The latest of these books is Jonathan Haidt's The Righteous Mind: Why Good People Are Divided by Politics and Religion (Pantheon). While many books implicitly affirm general evangelical views of morality, social relationships, and how healthy societies should be constructed, Haidt, a moral psychologist at the University of Virginia, explicitly compares liberal and conservative views of morality. Conservatives, he says, have a moral outlook that more fully accords with human nature.

Haidt splits his book into three parts. The first is an explanation of human moral tendencies. The big idea here is that our moral instincts come before our rationalization of them. Morality is based on "automatic processes" that guide our gut reactions to behaviors. Morality is innate, as Haidt says, "organized in advance of experience."

Part two discusses the palate of human moral instincts. Here, Haidt begins to address the differences between conservative and liberal morality. Westerners, mostly liberal ones, have studied morality by examining the views of Western Educated Industrial Rich and Democratic (WEIRD) individuals. Yet the moral tastes of these research subjects are extremely limited.

Through his research outside of WEIRD cultures, Haidt came up with a moral matrix that generally fits societies around the world. This matrix includes six core values: Care, Liberty, Fairness, Loyalty, Authority, and Sanctity. This matrix exists in all cultures—except the WEIRD ones.

Haidt chronicles how he learned to appreciate this broader moral palate while conducting interviews in a town in India. After three months, Haidt writes, "I could see beauty in a moral code that emphasized self-control, resistance to temptation, cultivation of one's higher, nobler self, and negation of the self's desires." While these virtues sometimes conflicted with Haidt's own emphasis on personal autonomy, he recognized that they served other moral goods and that it was Haidt who was deficient.

This explained why Haidt had previously discovered that liberals were unable to condemn morally repugnant behavior.
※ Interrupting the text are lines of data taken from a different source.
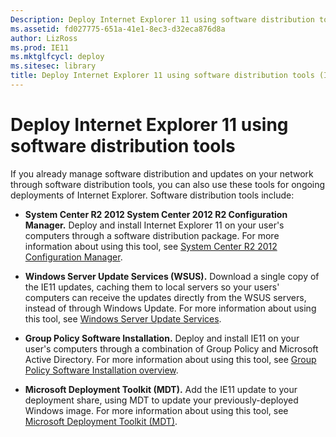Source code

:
 ```yaml
---
Description: Deploy Internet Explorer 11 using software distribution tools
ms.assetid: fd027775-651a-41e1-8ec3-d32eca876d8a
author: LizRoss
ms.prod: IE11
ms.mktglfcycl: deploy
ms.sitesec: library
title: Deploy Internet Explorer 11 using software distribution tools (Internet Explorer 11 for IT Pros)
---
```


# Deploy Internet Explorer 11 using software distribution tools
If you already manage software distribution and updates on your network through software distribution tools, you can also use these tools for ongoing deployments of Internet Explorer. Software distribution tools include:

-   **System Center R2 2012 System Center 2012 R2 Configuration Manager.** Deploy and install Internet Explorer 11 on your user's computers through a software distribution package. For more information about using this tool, see [System Center R2 2012 Configuration Manager](http://go.microsoft.com/fwlink/p/?LinkID=276664).

-   **Windows Server Update Services (WSUS).** Download a single copy of the IE11 updates, caching them to local servers so your users' computers can receive the updates directly from the WSUS servers, instead of through Windows Update. For more information about using this tool, see [Windows Server Update Services](http://go.microsoft.com/fwlink/p/?LinkID=276790).

-   **Group Policy Software Installation.** Deploy and install IE11 on your user's computers through a combination of Group Policy and Microsoft Active Directory. For more information about using this tool, see [Group Policy Software Installation overview](http://go.microsoft.com/fwlink/p/?LinkId=296365).

-   **Microsoft Deployment Toolkit (MDT).** Add the IE11 update to your deployment share, using MDT to update your previously-deployed Windows image. For more information about using this tool, see [Microsoft Deployment Toolkit (MDT)](http://go.microsoft.com/fwlink/p/?LinkID=331148).

 

 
Westerners, except social conservatives, exclusively valued Care as a moral category. As a result, they were unable to label behavior such as incest, cannibalism, or sex with a corpse as immoral. While these things might elicit disgust, unless they caused harm to a person, liberal interview subjects failed to find any grounds on which to condemn them. (It is easy to see that once activists are able to overcome the "ick factor" of a taboo—a stigma once attached to homosexual behavior—Western cultural values have no further ground to oppose it.)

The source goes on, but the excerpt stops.